Cadre deployment by the ANC created the mechanism that looters like the Guptas used to further their corrupt aims. They didn’t simply waltz in and capture the state on their own. The Guptas exploited the fact that the state was already captured by the ANC through cadre deployment.

With every passing day of testimony delivered in front of the State Capture Commission, it becomes clearer that a historic window of opportunity is slowly opening for South Africa to right one of the greatest evils visited upon our country since the dawn of democracy. That evil is called cadre deployment. 

And for the first time in a quarter of a century, there are signs that we may just get a chance to make some of the fundamental changes we need to substitute the corrupt and rapidly failing state with a capable, non-partisan and professional civil service that serves our country rather than the ANC.

To be clear: the window of opportunity has only opened ever so slightly. But even through the small gap that has appeared, we can already see the light shining through. Over the coming months, the Zondo Commission, political parties and ordinary South Africans alike have an historic chance to force this window of opportunity all the way open so that we can drive through the change we desperately need to save our country.

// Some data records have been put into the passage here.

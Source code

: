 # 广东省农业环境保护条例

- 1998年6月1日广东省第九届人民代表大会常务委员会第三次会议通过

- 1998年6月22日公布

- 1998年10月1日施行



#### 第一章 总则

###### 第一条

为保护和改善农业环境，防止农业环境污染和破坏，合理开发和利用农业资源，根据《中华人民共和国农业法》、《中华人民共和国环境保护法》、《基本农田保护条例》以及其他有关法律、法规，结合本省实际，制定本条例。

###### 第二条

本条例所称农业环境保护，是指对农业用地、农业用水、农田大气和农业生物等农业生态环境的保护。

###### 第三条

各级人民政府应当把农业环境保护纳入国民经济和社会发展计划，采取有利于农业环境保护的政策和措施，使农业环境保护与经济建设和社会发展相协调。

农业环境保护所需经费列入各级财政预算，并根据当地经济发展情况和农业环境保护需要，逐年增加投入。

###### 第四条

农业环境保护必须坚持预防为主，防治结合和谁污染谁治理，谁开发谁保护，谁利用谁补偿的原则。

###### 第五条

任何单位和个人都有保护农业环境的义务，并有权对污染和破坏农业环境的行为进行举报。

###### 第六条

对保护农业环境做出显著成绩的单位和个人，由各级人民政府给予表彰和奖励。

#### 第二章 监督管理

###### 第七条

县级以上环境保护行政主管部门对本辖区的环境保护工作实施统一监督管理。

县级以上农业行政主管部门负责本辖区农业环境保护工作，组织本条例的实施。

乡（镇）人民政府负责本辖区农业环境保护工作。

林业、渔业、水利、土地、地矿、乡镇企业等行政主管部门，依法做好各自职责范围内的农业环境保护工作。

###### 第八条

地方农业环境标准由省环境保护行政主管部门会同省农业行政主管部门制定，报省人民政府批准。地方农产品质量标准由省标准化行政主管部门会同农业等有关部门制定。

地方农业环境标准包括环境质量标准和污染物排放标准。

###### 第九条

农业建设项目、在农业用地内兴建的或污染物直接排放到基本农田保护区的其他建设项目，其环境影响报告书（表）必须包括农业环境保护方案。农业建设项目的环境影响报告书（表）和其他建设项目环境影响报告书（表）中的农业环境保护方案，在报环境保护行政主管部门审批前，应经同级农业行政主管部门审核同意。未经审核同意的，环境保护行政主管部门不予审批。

Based on the testimony delivered in front of the Zondo Commission by the likes of Barbara Hogan and Gwede Mantashe, it is already clear that the DA’s decades-long campaign against cadre deployment is steadily being vindicated. As we have argued for many years, cadre deployment provides the ANC with the ability to unconstitutionally influence civil service appointments – which are supposed to be non-partisan and based on merit – to instead appoint people to positions of power on the basis of their loyalty to the party.

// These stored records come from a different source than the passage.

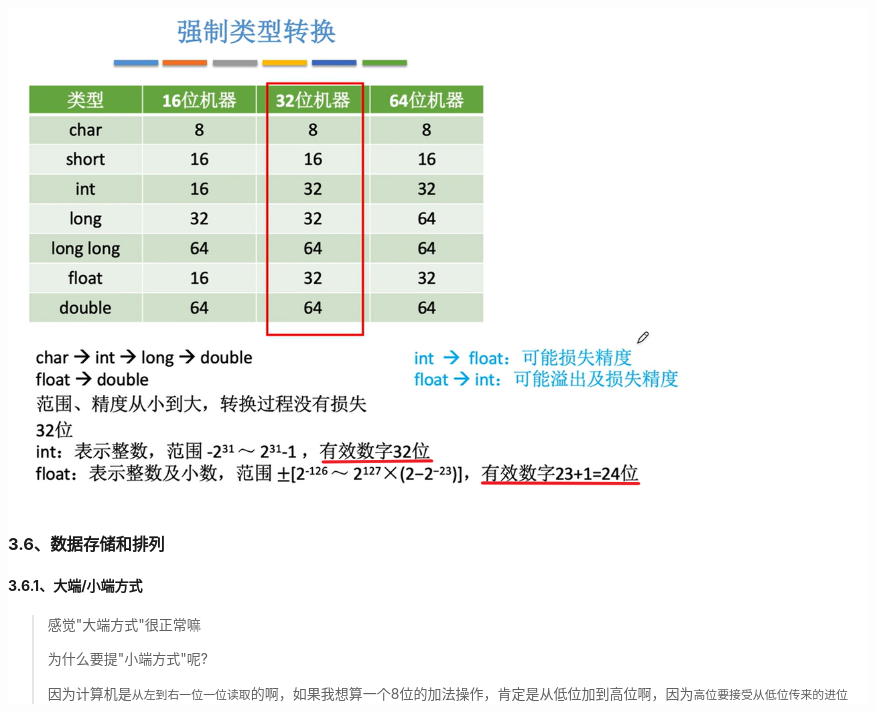  <img src="(计算机组成原理上).assets/image-20221005182422339.png" alt="image-20221005182422339" style="zoom:67%;" /> 







### 3.6、数据存储和排列

#### 3.6.1、大端/小端方式

>  感觉"大端方式"很正常嘛
>
> 为什么要提"小端方式"呢?
>
> 因为计算机是`从左到右一位一位读取`的啊，如果我想算一个8位的加法操作，肯定是从低位加到高位啊，因为`高位要接受从低位传来的进位`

This created the mechanism that looters like the Guptas used to further their corrupt aims. They didn’t simply waltz in and capture the state on their own. The Guptas exploited the fact that the state was already captured by the ANC through cadre deployment.

But cadre deployment not only laid the foundation for corruption and State Capture. It also contributed to the collapse of service delivery, as highly skilled applicants who were not deemed “loyal enough” to the ANC by the deployment committee were locked out from opportunities to become public servants.

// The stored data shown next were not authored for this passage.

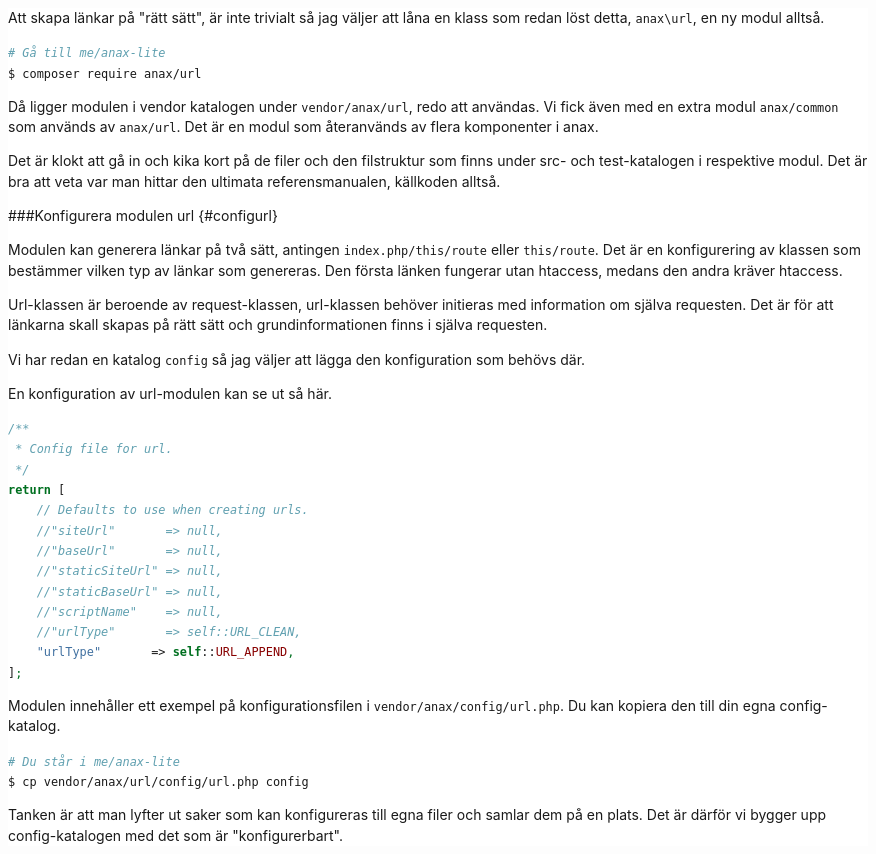 Att skapa länkar på "rätt sätt", är inte trivialt så jag väljer att låna en klass som redan löst detta, `anax\url`, en ny modul alltså.

```bash
# Gå till me/anax-lite
$ composer require anax/url
```

Då ligger modulen i vendor katalogen under `vendor/anax/url`, redo att användas. Vi fick även med en extra modul `anax/common` som används av `anax/url`. Det är en modul som återanvänds av flera komponenter i anax.

Det är klokt att gå in och kika kort på de filer och den filstruktur som finns under src- och test-katalogen i respektive modul. Det är bra att veta var man hittar den ultimata referensmanualen, källkoden alltså.



###Konfigurera modulen url {#configurl}

Modulen kan generera länkar på två sätt, antingen `index.php/this/route` eller `this/route`. Det är en konfigurering av klassen som bestämmer vilken typ av länkar som genereras. Den första länken fungerar utan htaccess, medans den andra kräver htaccess.

Url-klassen är beroende av request-klassen, url-klassen behöver initieras med information om själva requesten. Det är för att länkarna skall skapas på rätt sätt och grundinformationen finns i själva requesten.

Vi har redan en katalog `config` så jag väljer att lägga den konfiguration som behövs där.

En konfiguration av url-modulen kan se ut så här.

```php
/**
 * Config file for url.
 */
return [
    // Defaults to use when creating urls.
    //"siteUrl"       => null,
    //"baseUrl"       => null,
    //"staticSiteUrl" => null,
    //"staticBaseUrl" => null,
    //"scriptName"    => null,
    //"urlType"       => self::URL_CLEAN,
    "urlType"       => self::URL_APPEND,
];
```

Modulen innehåller ett exempel på konfigurationsfilen i `vendor/anax/config/url.php`. Du kan kopiera den till din egna config-katalog.

```bash
# Du står i me/anax-lite
$ cp vendor/anax/url/config/url.php config
```

Tanken är att man lyfter ut saker som kan konfigureras till egna filer och samlar dem på en plats. Det är därför vi bygger upp config-katalogen med det som är "konfigurerbart".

For proof, look no further than the DA’s recent revelations that 47% of municipal managers, and 35% of the most senior civil servants in national and provincial government departments, do not even meet the basic qualifications criteria for the positions they hold. 

This disastrous situation exists because the ANC uses cadre deployment to influence selection processes and bypass the relevant qualifications requirements in favour of “loyal comrades”.

Every South African should be grateful that the Zondo Commission is not shying away from investigating and exposing this reality. During Mantashe’s evidence last week, evidence leader advocate Alec Freund even forcefully made the point that “cadre deployment goes to the heart of the appointment process that is the subject of this commission”. 

It is this determination by the commission to expose the truth about cadre deployment that has opened a window of opportunity for us to outlaw this evil practice.

Despite cloaking his testimony in the language of denial, Mantashe inadvertently opened the window a little more when he cited his personal experience of how the cadre deployment committee interfered with the appointment process in his own department. 

Try as ANC leaders might to obfuscate and deny, the evidence emerging in front of the State Capture Commission is systematically exposing how their ideological project of cadre deployment caused the looting and decline that has brought South Africa to its knees. 

Mantashe recounted how he at one stage submitted to the party’s deployment committee a “long list” containing the names of five candidates for appointment to a position in the state. But the ANC disapproved of the gender composition of the list, with Mantashe then admitting that he took the committee’s response as a “directive” to revise the list.

Gwede Mantashe is likely so ideologically blinded by his desire for the ANC to control all levers of power in society that he utterly fails to realise that this one example already amounts to smoking gun evidence that the ANC uses cadre deployment to exercise unconstitutional influence over state appointments.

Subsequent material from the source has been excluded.